YOUR GOAL | Your task is to copy every line below that contains the word "above".

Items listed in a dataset
# # # # #
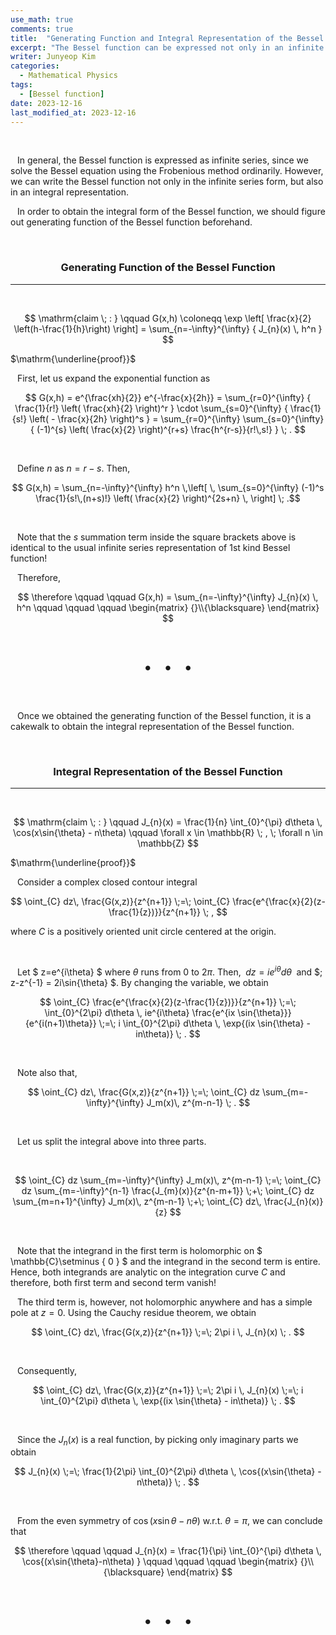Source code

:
 ```yaml
---
use_math: true
comments: true
title:  "Generating Function and Integral Representation of the Bessel Function"
excerpt: "The Bessel function can be expressed not only in an infinite series form, but also in an integral from."
writer: Junyeop Kim
categories:
  - Mathematical Physics
tags:
  - [Bessel function]
date: 2023-12-16
last_modified_at: 2023-12-16
---
```


&nbsp;
&nbsp;

&ensp; In general, the Bessel function is expressed as infinite series, since we solve the Bessel equation using the Frobenious method ordinarily. However, we can write the Bessel function not only in the infinite series form, but also in an integral representation.


&ensp; In order to obtain the integral form of the Bessel function, we should figure out generating function of the Bessel function beforehand.

&nbsp;
&nbsp;

### <center> Generating Function of the Bessel Function </center> 
<hr/>
&nbsp;

$$ \mathrm{claim \; :  } \qquad G(x,h) \coloneqq \exp \left[ \frac{x}{2} \left(h-\frac{1}{h}\right) \right] = \sum_{n=-\infty}^{\infty} { J_{n}(x) \, h^n } $$


$\mathrm{\underline{proof}}$


&ensp; First, let us expand the exponential function as


$$ G(x,h) = e^{\frac{xh}{2}} e^{-\frac{x}{2h}} = \sum_{r=0}^{\infty} { \frac{1}{r!} \left( \frac{xh}{2} \right)^r } \cdot \sum_{s=0}^{\infty} { \frac{1}{s!} \left( - \frac{x}{2h} \right)^s } = \sum_{r=0}^{\infty} \sum_{s=0}^{\infty} { (-1)^{s} \left( \frac{x}{2} \right)^{r+s} \frac{h^{r-s}}{r!\,s!} } \; . $$

&nbsp;

&ensp; Define $n$ as $n=r-s$. Then, 


$$ G(x,h) = \sum_{n=-\infty}^{\infty} h^n \,\left[ \, \sum_{s=0}^{\infty} (-1)^s \frac{1}{s!\,(n+s)!} \left( \frac{x}{2} \right)^{2s+n} \, \right] \; .$$

&nbsp;

&ensp; Note that the $s$ summation term inside the square brackets above is identical to the usual infinite series representation of 1st kind Bessel function!


&ensp; Therefore,


$$ \therefore \qquad \qquad G(x,h) = \sum_{n=-\infty}^{\infty} J_{n}(x) \, h^n \qquad \qquad \qquad \begin{matrix} {}\\{\blacksquare} \end{matrix} $$

&nbsp;

<p style="text-align: center; font-size: 24px;">&bull;&ensp;&nbsp;&bull;&ensp;&nbsp;&bull;</p>

&nbsp;
&nbsp;

&ensp; Once we obtained the generating function of the Bessel function, it is a cakewalk to obtain the integral representation of the Bessel function.

&nbsp;
&nbsp;

### <center> Integral Representation of the Bessel Function </center>
<hr/>
&nbsp;

$$ \mathrm{claim \; :  } \qquad J_{n}(x) = \frac{1}{n} \int_{0}^{\pi} d\theta \, \cos(x\sin{\theta} - n\theta)  \qquad \forall x \in \mathbb{R} \; , \; \forall n \in \mathbb{Z} $$


$\mathrm{\underline{proof}}$


&ensp; Consider a complex closed contour integral


$$ \oint_{C} dz\, \frac{G(x,z)}{z^{n+1}} \;=\; \oint_{C} \frac{e^{\frac{x}{2}(z-\frac{1}{z})}}{z^{n+1}} \; , $$  


where $C$ is a positively oriented unit circle centered at the origin.

&nbsp;

&ensp; Let $ z=e^{i\theta} $ where $\theta$ runs from $0$ to $2\pi$. Then, $\;  dz = ie^{i\theta}d\theta  \;$ and $\;  z-z^{-1} = 2i\sin{\theta} $. By changing the variable, we obtain


$$ \oint_{C} \frac{e^{\frac{x}{2}(z-\frac{1}{z})}}{z^{n+1}} \;=\; \int_{0}^{2\pi} d\theta \, ie^{i\theta} \frac{e^{ix \sin{\theta}}}{e^{i(n+1)\theta}} \;=\; i \int_{0}^{2\pi} d\theta \, \exp{(ix \sin{\theta} - in\theta)} \; . $$

&nbsp;

&ensp; Note also that,


$$ \oint_{C} dz\, \frac{G(x,z)}{z^{n+1}} \;=\; \oint_{C} dz \sum_{m=-\infty}^{\infty} J_m(x)\, z^{m-n-1} \; . $$

&nbsp;

&ensp; Let us split the integral above into three parts.

&nbsp;

$$ \oint_{C} dz \sum_{m=-\infty}^{\infty} J_m(x)\, z^{m-n-1} \;=\; \oint_{C} dz \sum_{m=-\infty}^{n-1} \frac{J_{m}(x)}{z^{n-m+1}}  \;+\; \oint_{C} dz \sum_{m=n+1}^{\infty} J_m(x)\, z^{m-n-1}  \;+\; \oint_{C} dz\, \frac{J_{n}(x)}{z}  $$

&nbsp;

&ensp; Note that the integrand in the first term is holomorphic on $ \mathbb{C}\setminus \{ 0 \} $ and the integrand in the second term is entire. Hence, both integrands are analytic on the integration curve $C$ and therefore, both first term and second term vanish! 


&ensp; The third term is, however, not holomorphic anywhere and has a simple pole at $z=0$. Using the Cauchy residue theorem, we obtain


$$ \oint_{C} dz\, \frac{G(x,z)}{z^{n+1}} \;=\; 2\pi i \, J_{n}(x) \; . $$

&nbsp;

&ensp; Consequently,


$$ \oint_{C} dz\, \frac{G(x,z)}{z^{n+1}} \;=\; 2\pi i \, J_{n}(x) \;=\; i \int_{0}^{2\pi} d\theta \, \exp{(ix \sin{\theta} - in\theta)} \; . $$

&nbsp;

&ensp; Since the $J_{n}(x)$ is a real function, by picking only imaginary parts we obtain


$$ J_{n}(x) \;=\; \frac{1}{2\pi} \int_{0}^{2\pi} d\theta \, \cos{(x\sin{\theta} - n\theta)} \; . $$

&nbsp;

&ensp; From the even symmetry of $\cos{(x\sin{\theta}-n\theta)}$ w.r.t. $\theta=\pi$, we can conclude that


$$ \therefore \qquad \qquad J_{n}(x) = \frac{1}{\pi} \int_{0}^{\pi} d\theta \, \cos{(x\sin{\theta}-n\theta) } \qquad \qquad \qquad \begin{matrix} {}\\{\blacksquare} \end{matrix} $$

&nbsp;

<p style="text-align: center; font-size: 24px;">&bull;&ensp;&nbsp;&bull;&ensp;&nbsp;&bull;</p>

&nbsp;
&nbsp;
# # # # #
ANSWER SECTION |
&ensp; Note that the $s$ summation term inside the square brackets above is identical to the usual infinite series representation of 1st kind Bessel function!
&ensp; Let us split the integral above into three parts.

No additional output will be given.